Blood Concentration of Coenzyme Q10 Increases in Rats When Esterified Forms Are Administered

Abstract

Coenzyme Q levels decrease during aging in most tissues and in the target organs of a number of diseases. The uptake of this lipid into the blood and other tissues was investigated in 6-wk-old male Sprague-Dawley rats after 3 wk of dietary supplementation. In addition to the natural form of coenzyme Q10, acetylated and succinylated forms were also administered. Coenzyme Q10 was taken up into the blood, but uptake was significantly greater in rats given the succinylated (∼40%), and particularly, the acetylated forms (∼70%). All three forms increased significantly the total coenzyme Q concentration in both the liver (∼100%) and spleen (∼130%).

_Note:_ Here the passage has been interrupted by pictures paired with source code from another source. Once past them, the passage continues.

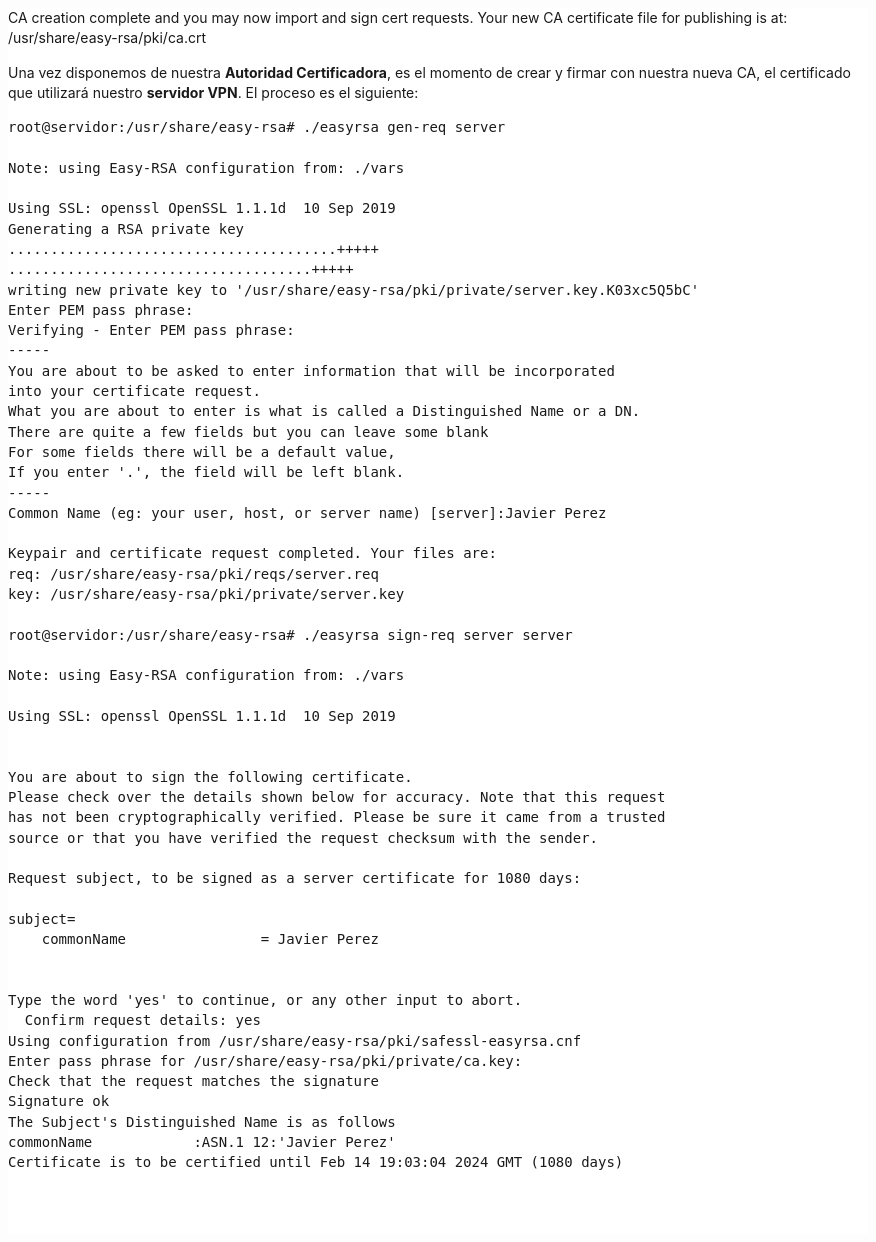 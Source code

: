CA creation complete and you may now import and sign cert requests.
Your new CA certificate file for publishing is at:
/usr/share/easy-rsa/pki/ca.crt
</pre>

Una vez disponemos de nuestra **Autoridad Certificadora**, es el momento de crear y firmar con nuestra nueva CA, el certificado que utilizará nuestro **servidor VPN**. El proceso es el siguiente:

<pre>
root@servidor:/usr/share/easy-rsa# ./easyrsa gen-req server

Note: using Easy-RSA configuration from: ./vars

Using SSL: openssl OpenSSL 1.1.1d  10 Sep 2019
Generating a RSA private key
.......................................+++++
....................................+++++
writing new private key to '/usr/share/easy-rsa/pki/private/server.key.K03xc5Q5bC'
Enter PEM pass phrase:
Verifying - Enter PEM pass phrase:
-----
You are about to be asked to enter information that will be incorporated
into your certificate request.
What you are about to enter is what is called a Distinguished Name or a DN.
There are quite a few fields but you can leave some blank
For some fields there will be a default value,
If you enter '.', the field will be left blank.
-----
Common Name (eg: your user, host, or server name) [server]:Javier Perez

Keypair and certificate request completed. Your files are:
req: /usr/share/easy-rsa/pki/reqs/server.req
key: /usr/share/easy-rsa/pki/private/server.key

root@servidor:/usr/share/easy-rsa# ./easyrsa sign-req server server

Note: using Easy-RSA configuration from: ./vars

Using SSL: openssl OpenSSL 1.1.1d  10 Sep 2019


You are about to sign the following certificate.
Please check over the details shown below for accuracy. Note that this request
has not been cryptographically verified. Please be sure it came from a trusted
source or that you have verified the request checksum with the sender.

Request subject, to be signed as a server certificate for 1080 days:

subject=
    commonName                = Javier Perez


Type the word 'yes' to continue, or any other input to abort.
  Confirm request details: yes
Using configuration from /usr/share/easy-rsa/pki/safessl-easyrsa.cnf
Enter pass phrase for /usr/share/easy-rsa/pki/private/ca.key:
Check that the request matches the signature
Signature ok
The Subject's Distinguished Name is as follows
commonName            :ASN.1 12:'Javier Perez'
Certificate is to be certified until Feb 14 19:03:04 2024 GMT (1080 days)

Coenzyme Q10 and its esterified forms were not taken up into kidney, heart, muscle or brain. Intraportal and intraperitoneal administration of succinylated coenzyme Q10 gave results similar to those obtained in the dietary experiments. Uptake of the dietary coenzyme Q10 into the liver and spleen did not down-regulate the endogenous synthesis, i.e., the amounts of isolated coenzyme Q9 did not change in these tissues. Thus, esterification of coenzyme Q increases the uptake of dietary lipid into the blood; however, the derivatization does not contribute to the elevation of coenzyme Q levels in various organs.